File: lexicon.c

package info (click to toggle)
rel 1.3-3
links: PTS
area: non-free
in suites: hamm, potato, slink
size: 496 kB
ctags: 216
sloc: ansic: 1,868; sh: 254; makefile: 142
file content (433 lines) | stat: -rw-r--r-- 14,595 bytes
/*

------------------------------------------------------------------------------

A license is hereby granted to reproduce this software source code and
to create executable versions from this source code for personal,
non-commercial use.  The copyright notice included with the software
must be maintained in all copies produced.

THIS PROGRAM IS PROVIDED "AS IS". THE AUTHOR PROVIDES NO WARRANTIES
WHATSOEVER, EXPRESSED OR IMPLIED, INCLUDING WARRANTIES OF
MERCHANTABILITY, TITLE, OR FITNESS FOR ANY PARTICULAR PURPOSE.  THE
AUTHOR DOES NOT WARRANT THAT USE OF THIS PROGRAM DOES NOT INFRINGE THE
INTELLECTUAL PROPERTY RIGHTS OF ANY THIRD PARTY IN ANY COUNTRY.

Copyright (c) 1995, John Conover, All Rights Reserved.

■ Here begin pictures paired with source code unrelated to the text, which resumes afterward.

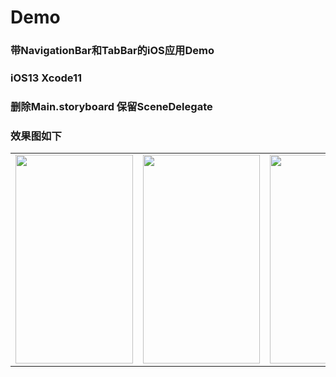 # Demo

<h3>带NavigationBar和TabBar的iOS应用Demo</h3>
<h3>iOS13 Xcode11</h3> 
<h3>删除Main.storyboard 保留SceneDelegate</h3>
<h3>效果图如下</h3>
<table>
    <tr>
        <td><img src="https://github.com/AnthonyFrom/UsualDesign/blob/master/Pics/IMG_3697.jpeg" width="187.5" height="333.5"></td>
        <td><img src="https://github.com/AnthonyFrom/UsualDesign/blob/master/Pics/IMG_3776.PNG" width="187.5" height="333.5"></td>
        <td><img src="https://github.com/AnthonyFrom/UsualDesign/blob/master/Pics/IMG_3777.PNG" width="187.5" height="333.5"></td>
    </tr>
</table>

Comments and/or bug reports should be addressed to:

    john@johncon.com (John Conover)

------------------------------------------------------------------------------

lexicon.c, lexical analysis for infix/postfix notation

enum token_type lexicon (char *buffer, char *token);

    get the next token from buffer, placing it in token and return the
    lexicon value of the token-the lexicon value is one of enum
    token_type; token must be adequately large to hold the parsed
    token (eg., it should be at least twice as large as buffer)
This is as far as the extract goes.